**TASK DESCRIPTION:**
Could you show each line of the records that contains the word "thống"?

**TASK MATERIAL:**
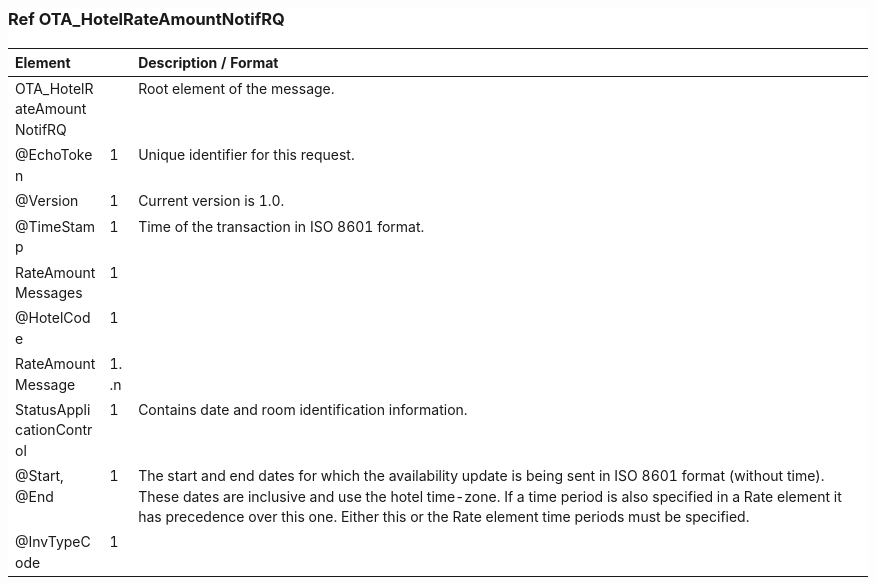 ### **Ref** OTA\_HotelRateAmountNotifRQ

<table>
  <thead>
    <tr>
      <th style="text-align:left">Element</th>
      <th style="text-align:left"></th>
      <th style="text-align:left">Description / Format</th>
    </tr>
  </thead>
  <tbody>
    <tr>
      <td style="text-align:left">OTA_HotelRateAmountNotifRQ</td>
      <td style="text-align:left"></td>
      <td style="text-align:left">Root element of the message.</td>
    </tr>
    <tr>
      <td style="text-align:left">@EchoToken</td>
      <td style="text-align:left">1</td>
      <td style="text-align:left">Unique identifier for this request.</td>
    </tr>
    <tr>
      <td style="text-align:left">@Version</td>
      <td style="text-align:left">1</td>
      <td style="text-align:left">Current version is 1.0.</td>
    </tr>
    <tr>
      <td style="text-align:left">@TimeStamp</td>
      <td style="text-align:left">1</td>
      <td style="text-align:left">Time of the transaction in ISO 8601 format.</td>
    </tr>
    <tr>
      <td style="text-align:left">RateAmountMessages</td>
      <td style="text-align:left">1</td>
      <td style="text-align:left"></td>
    </tr>
    <tr>
      <td style="text-align:left">@HotelCode</td>
      <td style="text-align:left">1</td>
      <td style="text-align:left"></td>
    </tr>
    <tr>
      <td style="text-align:left">RateAmountMessage</td>
      <td style="text-align:left">1..n</td>
      <td style="text-align:left"></td>
    </tr>
    <tr>
      <td style="text-align:left">StatusApplicationControl</td>
      <td style="text-align:left">1</td>
      <td style="text-align:left">Contains date and room identification information.</td>
    </tr>
    <tr>
      <td style="text-align:left">@Start, @End</td>
      <td style="text-align:left">1</td>
      <td style="text-align:left">The start and end dates for which the availability update is being sent
        in ISO 8601 format (without time). These dates are inclusive and use the
        hotel time-zone. If a time period is also specified in a Rate element it
        has precedence over this one. Either this or the Rate element time periods
        must be specified.</td>
    </tr>
    <tr>
      <td style="text-align:left">@InvTypeCode</td>
      <td style="text-align:left">1</td>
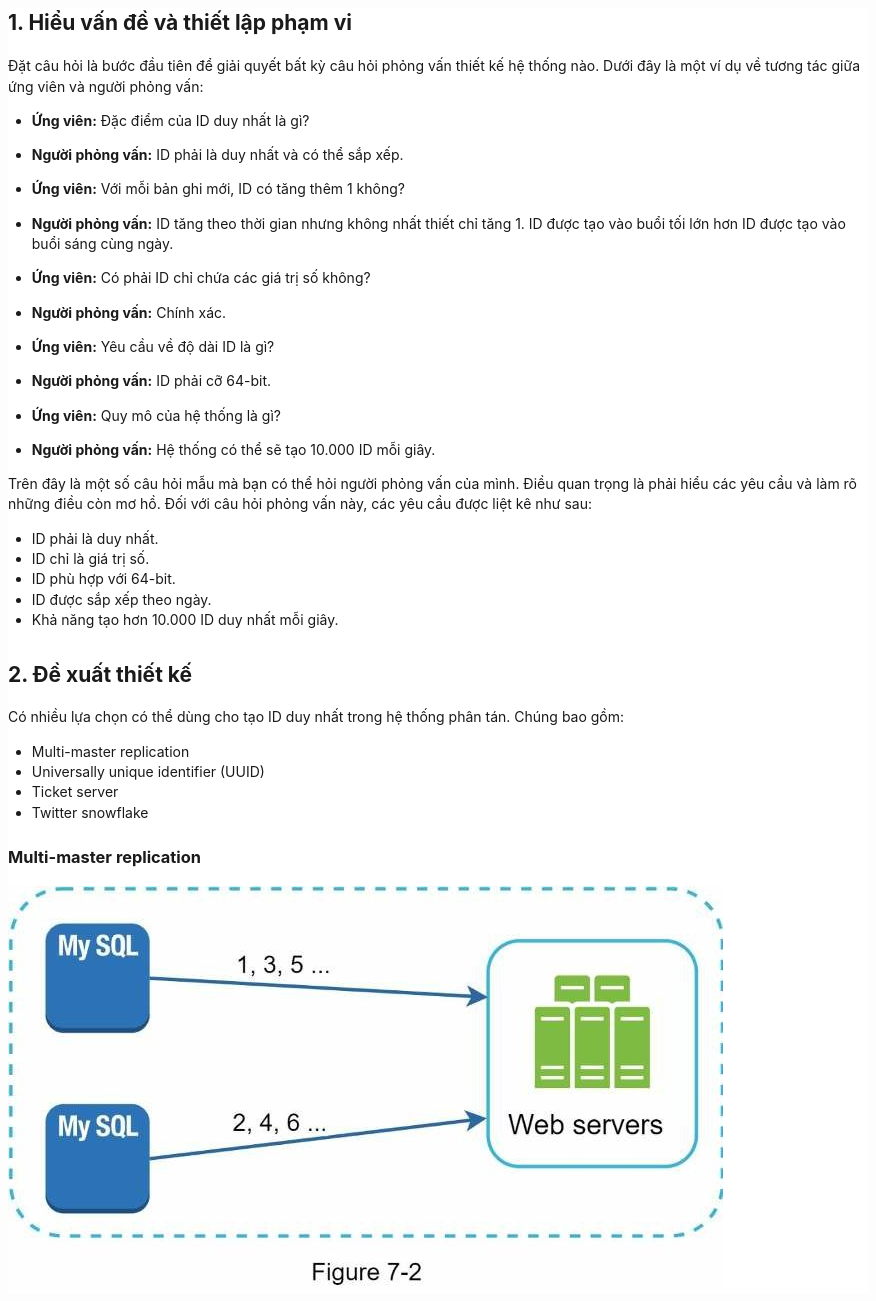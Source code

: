 ## 1. Hiểu vấn đề và thiết lập phạm vi

Đặt câu hỏi là bước đầu tiên để giải quyết bất kỳ câu hỏi phỏng vấn thiết kế hệ thống nào. Dưới đây là một ví dụ về tương tác giữa ứng viên và người phỏng vấn:

- **Ứng viên:** Đặc điểm của ID duy nhất là gì?
- **Người phỏng vấn:** ID phải là duy nhất và có thể sắp xếp.

- **Ứng viên:** Với mỗi bản ghi mới, ID có tăng thêm 1 không?
- **Người phỏng vấn:** ID tăng theo thời gian nhưng không nhất thiết chỉ tăng 1. ID được tạo vào buổi tối lớn hơn ID được tạo vào buổi sáng cùng ngày.

- **Ứng viên:** Có phải ID chỉ chứa các giá trị số không?
- **Người phỏng vấn:** Chính xác.

- **Ứng viên:** Yêu cầu về độ dài ID là gì?
- **Người phỏng vấn:** ID phải cỡ 64-bit.

- **Ứng viên:** Quy mô của hệ thống là gì?
- **Người phỏng vấn:** Hệ thống có thể sẽ tạo 10.000 ID mỗi giây.

Trên đây là một số câu hỏi mẫu mà bạn có thể hỏi người phỏng vấn của mình. Điều quan trọng là phải hiểu các yêu cầu và làm rõ những điều còn mơ hồ. Đối với câu hỏi phỏng vấn này, các yêu cầu được liệt kê như sau:

- ID phải là duy nhất.
- ID chỉ là giá trị số.
- ID phù hợp với 64-bit.
- ID được sắp xếp theo ngày.
- Khả năng tạo hơn 10.000 ID duy nhất mỗi giây.

## 2. Đề xuất thiết kế

Có nhiều lựa chọn có thể dùng cho tạo ID duy nhất trong hệ thống phân tán. Chúng bao gồm:
- Multi-master replication
- Universally unique identifier (UUID)
- Ticket server
- Twitter snowflake

### Multi-master replication

![](./assets/multi.png)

**RESPONSE:**
Đặt câu hỏi là bước đầu tiên để giải quyết bất kỳ câu hỏi phỏng vấn thiết kế hệ thống nào. Dưới đây là một ví dụ về tương tác giữa ứng viên và người phỏng vấn:
- **Ứng viên:** Quy mô của hệ thống là gì?
- **Người phỏng vấn:** Hệ thống có thể sẽ tạo 10.000 ID mỗi giây.
Có nhiều lựa chọn có thể dùng cho tạo ID duy nhất trong hệ thống phân tán. Chúng bao gồm:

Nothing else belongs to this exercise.